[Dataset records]
"""

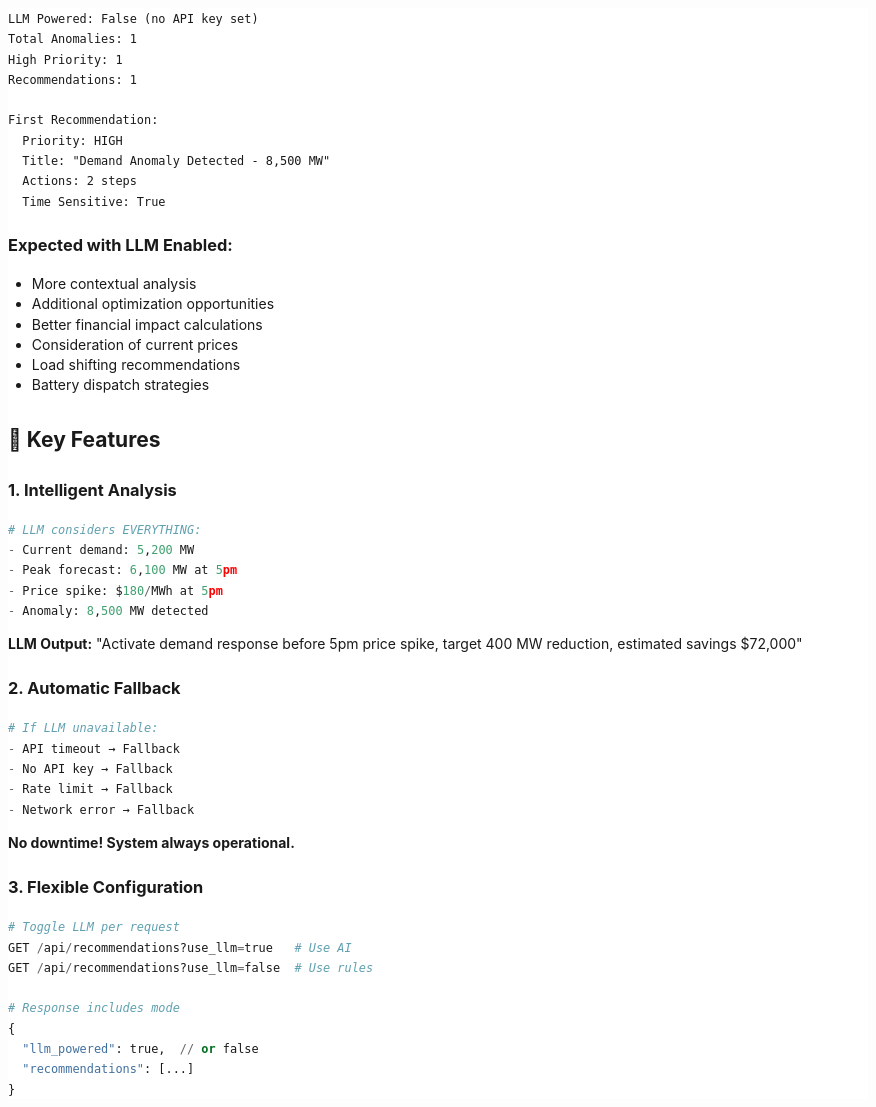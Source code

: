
 ```
LLM Powered: False (no API key set)
Total Anomalies: 1
High Priority: 1
Recommendations: 1

First Recommendation:
  Priority: HIGH
  Title: "Demand Anomaly Detected - 8,500 MW"
  Actions: 2 steps
  Time Sensitive: True
```

### Expected with LLM Enabled:
- More contextual analysis
- Additional optimization opportunities
- Better financial impact calculations
- Consideration of current prices
- Load shifting recommendations
- Battery dispatch strategies

## 🎯 Key Features

### 1. Intelligent Analysis
```python
# LLM considers EVERYTHING:
- Current demand: 5,200 MW
- Peak forecast: 6,100 MW at 5pm
- Price spike: $180/MWh at 5pm
- Anomaly: 8,500 MW detected
```

**LLM Output:** "Activate demand response before 5pm price spike, target 400 MW reduction, estimated savings $72,000"

### 2. Automatic Fallback
```python
# If LLM unavailable:
- API timeout → Fallback
- No API key → Fallback  
- Rate limit → Fallback
- Network error → Fallback
```

**No downtime! System always operational.**

### 3. Flexible Configuration
```python
# Toggle LLM per request
GET /api/recommendations?use_llm=true   # Use AI
GET /api/recommendations?use_llm=false  # Use rules

# Response includes mode
{
  "llm_powered": true,  // or false
  "recommendations": [...]
}
```
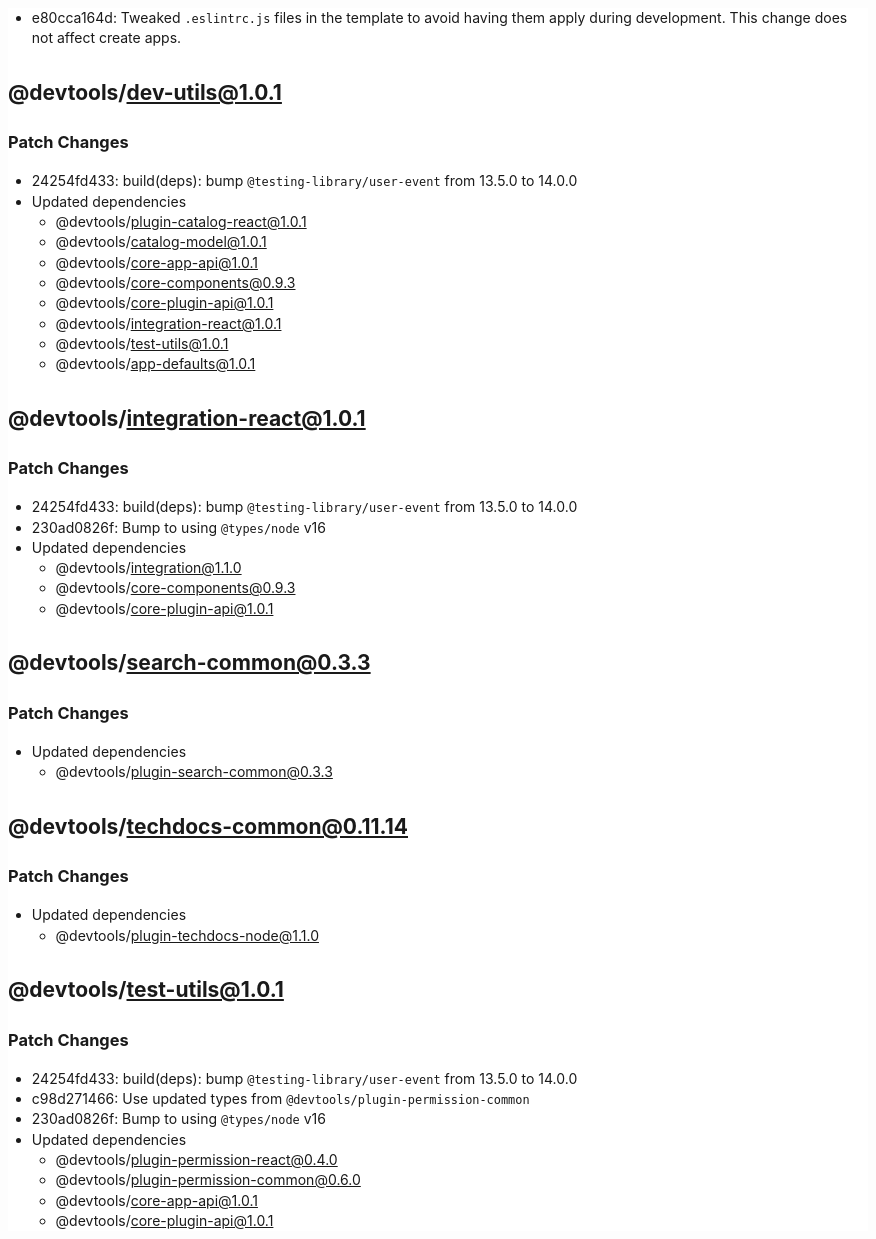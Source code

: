 - e80cca164d: Tweaked `.eslintrc.js` files in the template to avoid having them apply during development. This change does not affect create apps.

## @devtools/dev-utils@1.0.1

### Patch Changes

- 24254fd433: build(deps): bump `@testing-library/user-event` from 13.5.0 to 14.0.0
- Updated dependencies
  - @devtools/plugin-catalog-react@1.0.1
  - @devtools/catalog-model@1.0.1
  - @devtools/core-app-api@1.0.1
  - @devtools/core-components@0.9.3
  - @devtools/core-plugin-api@1.0.1
  - @devtools/integration-react@1.0.1
  - @devtools/test-utils@1.0.1
  - @devtools/app-defaults@1.0.1

## @devtools/integration-react@1.0.1

### Patch Changes

- 24254fd433: build(deps): bump `@testing-library/user-event` from 13.5.0 to 14.0.0
- 230ad0826f: Bump to using `@types/node` v16
- Updated dependencies
  - @devtools/integration@1.1.0
  - @devtools/core-components@0.9.3
  - @devtools/core-plugin-api@1.0.1

## @devtools/search-common@0.3.3

### Patch Changes

- Updated dependencies
  - @devtools/plugin-search-common@0.3.3

## @devtools/techdocs-common@0.11.14

### Patch Changes

- Updated dependencies
  - @devtools/plugin-techdocs-node@1.1.0

## @devtools/test-utils@1.0.1

### Patch Changes

- 24254fd433: build(deps): bump `@testing-library/user-event` from 13.5.0 to 14.0.0
- c98d271466: Use updated types from `@devtools/plugin-permission-common`
- 230ad0826f: Bump to using `@types/node` v16
- Updated dependencies
  - @devtools/plugin-permission-react@0.4.0
  - @devtools/plugin-permission-common@0.6.0
  - @devtools/core-app-api@1.0.1
  - @devtools/core-plugin-api@1.0.1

"""

→ **WHAT THE EXERCISE ASKS**
Give only the number of lines in the entries above that hold the string "catalog".

→ **YOUR RESPONSE**
2